Cross-Modal Attention Network with Dual Graph Learning in Multimodal Recommendation

Multimedia recommendation systems leverage user-item interactions and multimodal information to capture user preferences, enabling more accurate and personalized recommendations.

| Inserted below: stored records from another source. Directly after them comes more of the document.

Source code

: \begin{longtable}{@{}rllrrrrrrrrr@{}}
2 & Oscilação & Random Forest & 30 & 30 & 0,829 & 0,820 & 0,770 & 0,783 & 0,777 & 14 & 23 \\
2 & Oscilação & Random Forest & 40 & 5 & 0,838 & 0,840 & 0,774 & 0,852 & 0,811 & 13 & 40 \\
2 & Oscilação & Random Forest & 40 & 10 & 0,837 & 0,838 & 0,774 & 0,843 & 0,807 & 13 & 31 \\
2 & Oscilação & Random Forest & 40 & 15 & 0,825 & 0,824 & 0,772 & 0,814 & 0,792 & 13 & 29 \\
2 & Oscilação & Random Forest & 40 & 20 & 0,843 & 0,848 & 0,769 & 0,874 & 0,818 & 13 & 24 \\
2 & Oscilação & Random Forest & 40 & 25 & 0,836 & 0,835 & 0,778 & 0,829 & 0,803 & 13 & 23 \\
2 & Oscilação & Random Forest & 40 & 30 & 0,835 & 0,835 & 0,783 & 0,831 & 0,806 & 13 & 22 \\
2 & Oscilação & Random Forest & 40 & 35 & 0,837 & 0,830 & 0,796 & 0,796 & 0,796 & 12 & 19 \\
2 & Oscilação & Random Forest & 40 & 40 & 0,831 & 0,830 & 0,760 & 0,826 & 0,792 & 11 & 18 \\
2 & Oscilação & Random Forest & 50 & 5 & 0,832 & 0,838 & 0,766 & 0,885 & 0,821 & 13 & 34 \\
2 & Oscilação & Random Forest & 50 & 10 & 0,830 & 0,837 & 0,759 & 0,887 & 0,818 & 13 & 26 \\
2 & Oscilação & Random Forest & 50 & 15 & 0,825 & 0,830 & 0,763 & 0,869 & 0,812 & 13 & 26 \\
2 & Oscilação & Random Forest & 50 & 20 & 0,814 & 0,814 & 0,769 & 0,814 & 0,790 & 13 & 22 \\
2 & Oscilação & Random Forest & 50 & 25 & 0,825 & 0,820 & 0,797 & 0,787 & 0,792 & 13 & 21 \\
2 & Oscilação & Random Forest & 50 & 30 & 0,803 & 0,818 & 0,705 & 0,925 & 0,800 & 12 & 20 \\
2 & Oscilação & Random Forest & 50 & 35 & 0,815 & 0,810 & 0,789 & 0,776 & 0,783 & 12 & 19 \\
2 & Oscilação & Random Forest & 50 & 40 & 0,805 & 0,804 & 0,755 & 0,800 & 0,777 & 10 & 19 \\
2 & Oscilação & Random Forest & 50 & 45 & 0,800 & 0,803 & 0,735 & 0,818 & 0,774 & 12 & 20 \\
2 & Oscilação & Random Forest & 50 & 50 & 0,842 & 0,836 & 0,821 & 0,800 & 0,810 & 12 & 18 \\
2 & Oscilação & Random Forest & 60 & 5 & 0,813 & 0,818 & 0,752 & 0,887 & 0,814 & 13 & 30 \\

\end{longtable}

Despite notable advancements, existing approaches still face two critical limitations: first, shallow modality fusion often relies on simple concatenation, failing to exploit rich synergic intra- and inter-modal relationships; second, asymmetric feature treatment-where users are only characterized by interaction IDs while items benefit from rich multimodal content-hinders the learning of a shared semantic space. To address these issues, we propose a Cross-modal Recursive Attention Network with dual graph Embedding (CRANE). To tackle shallow fusion, we design a core Recursive Cross-Modal Attention (RCA) mechanism that iteratively refines modality features based on cross-correlations in a joint latent space, effectively capturing high-order intra- and inter-modal dependencies. For symmetric multimodal learning, we explicitly construct users' multimodal profiles by aggregating features of their interacted items. Furthermore, CRANE integrates a symmetric dual-graph framework-comprising a heterogeneous user-item interaction graph and a homogeneous item-item semantic graph-unified by a self-supervised contrastive learning objective to fuse behavioral and semantic signals. Despite these complex modeling capabilities, CRANE maintains high computational efficiency. Theoretical and empirical analyses confirm its scalability and high practical efficiency, achieving faster convergence on small datasets and superior performance ceilings on large-scale ones. Comprehensive experiments on four public real-world datasets validate an average 5% improvement in key metrics over state-of-the-art baselines.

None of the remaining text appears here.